You can’t change the language of your primary profile, but you can actually create as many additional language profiles as you’d like — as long they are in the options available.
If you are multilingual and like to connect with people that speak other languages, this could be a cool feature to enable.
You can easily set this up by going to your profile on the right side, click “add a profile in another language,” and follow the prompts to get set up.
9. Record name pronunciation
Do people have trouble pronouncing your name without hearing you say it? Is your name spelled a certain way that could be pronounced differently? A great way to get ahead of that is to enable the name pronunciation feature on LinkedIn.
This was added not too long ago, but as simple as it is, I think it was a solid addition. I’ve come across numerous profiles myself over the last year where Linkedin profiles are taking advantage of it.
In order to add it and record your pronunciation, you have to access your profile from the LinkedIn mobile app. It does not allow you to record via desktop currently.
When you are on the app, go to your profile, click the pencil icon across from your profile picture, and have your name you’ll see a section that says “add name pronunciation.”
Click that and you can record right from the app and save it to your profile for people to hear before connecting with you.
10. Avoid overused buzzwords
Oh, buzzwords. You probably have a few in mind that you see overly-used or make you cringe when you see them. These are adjectives that you’ll often see on LinkedIn headlines or summaries that add no real value to the profile.
Think of terms like “Experienced, Leader, Expert, Guru, Innovative, Certified, etc.
This doesn’t mean that there isn’t value in these terms at all in some instances. The problem is just because you use these terms to describe yourself, doesn’t mean they are convincing enough to people viewing your profile.
People will see you as an “expert” or “innovative” when you provide value through content, show your work experience off, and when you engage with others. That’s where you demonstrate what you are all about, not through utilizing buzzwords all over your profile.
11. Start writing, sharing, & engaging
As you start to clean up your LinkedIn profile, it’s time you also start engaging and getting active! There are many ways to do so, even if you aren’t into building a massive personal brand.
Start writing! Share insights into things you’ve learned in your career, expert insights into your industry or job position, and keep providing value. You don’t need to post every day, but find the cadence that works for you. It can be a mix of blog posts, text only, video, or image-based content.
The other aspect to being seen on LinkedIn and making connections is engagement. This is interacting with others’ content whether a comment, reacting, or resharing. You can tag your network on things (in moderation), too. This is how you boost credibility and reach, plus people love getting engagement and will likely return that on your content, too!
An easy way to get involved is if your company or team has an employee advocacy program in place, like EveryoneSocial. You’ll have access to all the best content worth sharing, can pull in feeds that interest you, and engage with company content easier.
12. Get your social selling index score
Getting your social selling index score might not be for everyone, but it could be interesting to see the number.
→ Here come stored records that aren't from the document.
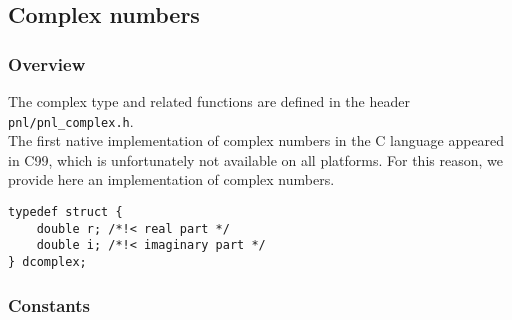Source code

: 
\subsection{Complex numbers}
\subsubsection{Overview}

The complex type and related functions are defined in the header
\verb!pnl/pnl_complex.h!.\\

The first native implementation of complex numbers in the C language appeared in
C99, which is unfortunately not available on all platforms. For this reason, we
provide here an implementation of complex numbers.

\label{dcomplex}
\begin{lstlisting}
typedef struct {
    double r; /*!< real part */
    double i; /*!< imaginary part */
} dcomplex;
\end{lstlisting}


\subsubsection{Constants}

\begin{describeconst}
\end{describeconst}

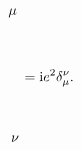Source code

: \begin{equation}
\begin{gathered}
\begin{tikzpicture}[x=0.75pt,y=0.75pt,yscale=-1,xscale=1]
        \draw (98,120.6) node [anchor=south east] [inner sep=0.75pt]    {$\mu $};
        \draw (100,231.4) node [anchor=north east] [inner sep=0.75pt]    {$\nu $};
        \end{tikzpicture}
    \end{gathered} = \ii e^2 \delta_{\mu}^\nu.
\end{equation}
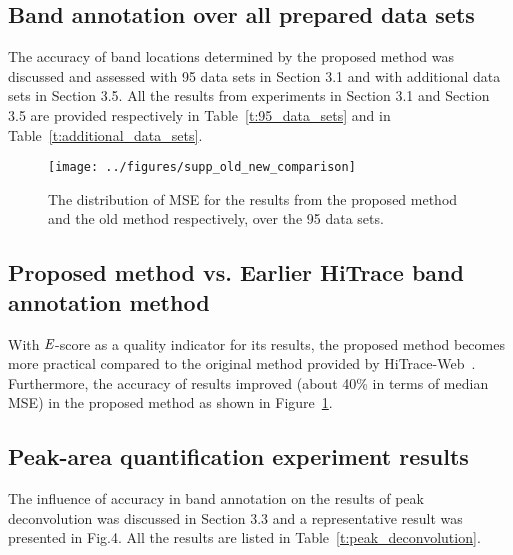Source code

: \documentclass[letter]{bioinfo}
\newcommand{\escore}{{\emph{E}}}
\begin{document}
\subsection{ Band annotation over all prepared data sets }
The accuracy of band locations determined by the proposed method was discussed and assessed with 95 data sets in Section 3.1 and with additional data sets in Section 3.5. All the results from experiments in Section 3.1 and Section 3.5 are provided respectively in Table~\ref{t:95_data_sets} and in Table~\ref{t:additional_data_sets}.



\begin{figure}
\centering
\texttt{[image: ../figures/supp\_old\_new\_comparison]}
\caption{The distribution of MSE for the results from the proposed method and the old method respectively, over the 95 data sets.}
\label{f:old_vs_new}
\end{figure}


\subsection{ Proposed method vs. Earlier HiTrace band annotation method }
With $\escore$-score as a quality indicator for its results, the proposed method becomes more practical compared to the original method provided by HiTrace-Web~\citep{Kim2013}. Furthermore, the accuracy of results improved (about 40\% in terms of median MSE) in the proposed method as shown in Figure~\ref{f:old_vs_new}.


\subsection{ Peak-area quantification experiment results }
The influence of accuracy in band annotation on the results of peak deconvolution was discussed in Section 3.3 and a representative result was presented in Fig.4. All the results are listed in Table~\ref{t:peak_deconvolution}.





\onecolumn

\end{document}
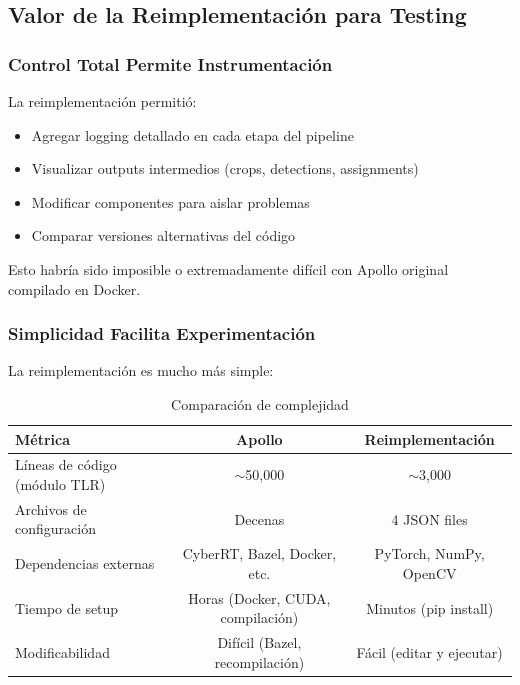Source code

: \subsection{Valor de la Reimplementación para Testing}

\subsubsection{Control Total Permite Instrumentación}

La reimplementación permitió:

\begin{itemize}
    \item Agregar logging detallado en cada etapa del pipeline
    \item Visualizar outputs intermedios (crops, detections, assignments)
    \item Modificar componentes para aislar problemas
    \item Comparar versiones alternativas del código
\end{itemize}

Esto habría sido imposible o extremadamente difícil con Apollo original compilado en Docker.

\subsubsection{Simplicidad Facilita Experimentación}

La reimplementación es mucho más simple:

\begin{table}[H]
\centering
\begin{tabular}{|l|c|c|}
\hline
\textbf{Métrica} & \textbf{Apollo} & \textbf{Reimplementación} \\
\hline
Líneas de código (módulo TLR) & $\sim$50,000 & $\sim$3,000 \\
\hline
Archivos de configuración & Decenas & 4 JSON files \\
\hline
Dependencias externas & CyberRT, Bazel, Docker, etc. & PyTorch, NumPy, OpenCV \\
\hline
Tiempo de setup & Horas (Docker, CUDA, compilación) & Minutos (pip install) \\
\hline
Modificabilidad & Difícil (Bazel, recompilación) & Fácil (editar y ejecutar) \\
\hline
\end{tabular}
\caption{Comparación de complejidad}
\end{table}

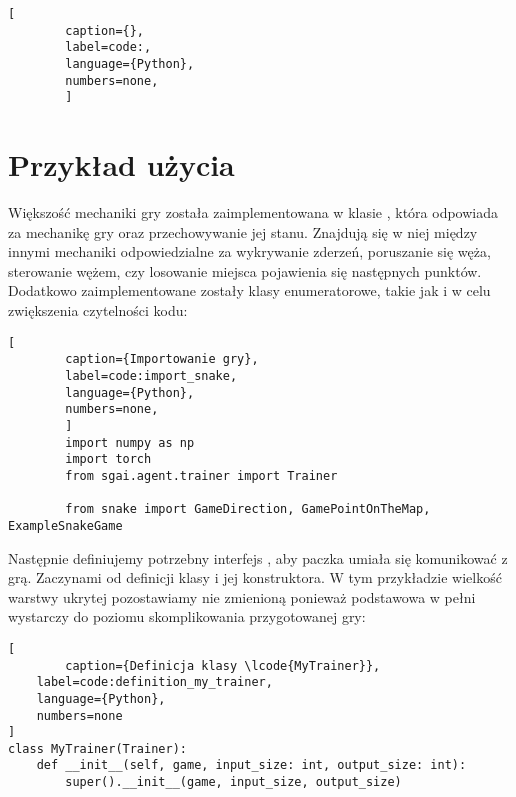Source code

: \begin{onepage}
    \begin{lstlisting}[
        caption={},
        label=code:,
        language={Python},
        numbers=none,
        ]

    \end{lstlisting}
\end{onepage}


\clearpage

\section{Przykład użycia}

Większość mechaniki gry została zaimplementowana w klasie , która odpowiada za mechanikę gry oraz przechowywanie jej stanu. Znajdują się w niej między innymi mechaniki odpowiedzialne za wykrywanie zderzeń, poruszanie się węża, sterowanie wężem, czy losowanie miejsca pojawienia się następnych punktów. Dodatkowo zaimplementowane zostały klasy enumeratorowe, takie jak  i  w celu zwiększenia czytelności kodu:

\begin{onepage}
    \begin{lstlisting}[
        caption={Importowanie gry},
        label=code:import_snake,
        language={Python},
        numbers=none,
        ]
        import numpy as np
        import torch
        from sgai.agent.trainer import Trainer
        
        from snake import GameDirection, GamePointOnTheMap, ExampleSnakeGame
    \end{lstlisting}
\end{onepage}



Następnie definiujemy potrzebny interfejs , aby paczka  umiała się komunikować z grą. Zaczynami od definicji klasy i jej konstruktora. W tym przykładzie wielkość warstwy ukrytej pozostawiamy nie zmienioną ponieważ podstawowa w pełni wystarczy do poziomu skomplikowania przygotowanej gry:

\begin{onepage}
    \begin{lstlisting}[
        caption={Definicja klasy \lcode{MyTrainer}},
    label=code:definition_my_trainer,
    language={Python},
    numbers=none
]
class MyTrainer(Trainer):
    def __init__(self, game, input_size: int, output_size: int):
        super().__init__(game, input_size, output_size)
    \end{lstlisting}
\end{onepage}

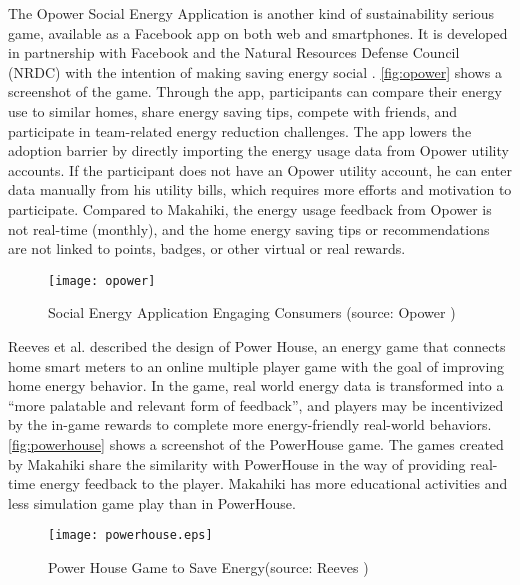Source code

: The Opower Social Energy Application \cite{opower} is another kind of sustainability serious game, available as a Facebook app on both web and smartphones. It is developed in partnership with Facebook and the Natural Resources Defense Council (NRDC) with the intention of making saving energy social \cite{alliance}. \autoref{fig:opower} shows a screenshot of the game. Through the app, participants can compare their energy use to similar homes, share energy saving tips, compete with friends, and participate in team-related energy reduction challenges. The app lowers the adoption barrier by directly importing the energy usage data from Opower utility accounts. If the participant does not have an Opower utility account, he can enter data manually from his utility bills, which requires more efforts and motivation to participate. Compared to Makahiki, the energy usage feedback from Opower is not real-time (monthly), and the home energy saving tips or recommendations are not linked to points, badges, or other virtual or real rewards.

\begin{figure}[ht!]
	\centering
		\texttt{[image: opower]}
		\caption{Social Energy Application Engaging Consumers (source: Opower \cite{opower})}
		\label{fig:opower}
\end{figure}

Reeves et al. \cite{Reeves2011powerhouse} described the design of Power House, an energy game that connects home smart meters to an online multiple player game with the goal of improving home energy behavior. In the game, real world energy data is transformed into a ``more palatable and relevant form of
feedback'', and players may be incentivized by the in-game rewards to complete more energy-friendly real-world behaviors. \autoref{fig:powerhouse} shows a screenshot of the PowerHouse game. The games created by Makahiki share the similarity with PowerHouse in the way of providing real-time energy feedback to the player. Makahiki has more educational activities and less simulation game play than in PowerHouse.

\begin{figure}[ht!]
	\centering
		\texttt{[image: powerhouse.eps]}
		\caption{Power House Game to Save Energy(source: Reeves \cite{Reeves2011powerhouse})}
		\label{fig:powerhouse}
\end{figure}

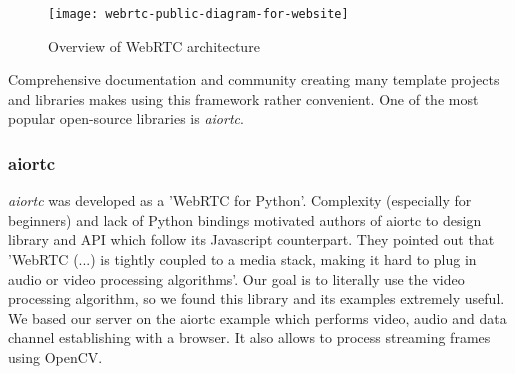\documentclass[../Main.tex]{subfiles}
\begin{document}
    \begin{figure}[h]
    \centering
    \texttt{[image: webrtc-public-diagram-for-website]}
    \caption{Overview of WebRTC architecture}
    \end{figure}

    Comprehensive documentation and community creating many template projects and libraries makes using this framework rather convenient. One of the most popular open-source libraries is \textit{aiortc}.
    
    
    \subsubsection{aiortc}
    \textit{aiortc} was developed as a 'WebRTC for Python'. Complexity (especially for beginners) and lack of Python bindings motivated authors of aiortc to design library and API which follow its Javascript counterpart. They pointed out that  'WebRTC (...) is tightly coupled to a media stack, making it hard to plug in audio or video processing algorithms'. Our goal is to literally use the video processing algorithm, so we found this library and its examples extremely useful.
    We based our server on the aiortc example which performs video, audio and data channel establishing with a browser. It also allows to process streaming frames using OpenCV. 
    
\end{document}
Everyone’s profile gets a score based on profile optimization, networking, content, etc.
According to LinkedIn data, social selling leaders create 45% more opportunities than peers with lower SSI. This can be impactful for your personal brand, generating leads, or finding new opportunities in your career.
While this is not an exact way to optimize your profile, it does tell you how well your optimization efforts have one so far.
To get your score, head on over to the Social Selling Index page and click get your free score. If you are logged in already to LinkedIn, it will show your score. Otherwise, just log in when prompted.